[Dataset excerpts]

╔══

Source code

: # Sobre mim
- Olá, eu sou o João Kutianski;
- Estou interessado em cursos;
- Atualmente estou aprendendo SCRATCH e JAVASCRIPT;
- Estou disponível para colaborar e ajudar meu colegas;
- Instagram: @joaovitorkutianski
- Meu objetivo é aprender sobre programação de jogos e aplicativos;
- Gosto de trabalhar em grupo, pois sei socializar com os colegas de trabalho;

╚══

## Problem requirements
What is needed is every line of the records above that contains the word "colegas".

## Answer for the task
- Estou disponível para colaborar e ajudar meu colegas;
- Gosto de trabalhar em grupo, pois sei socializar com os colegas de trabalho;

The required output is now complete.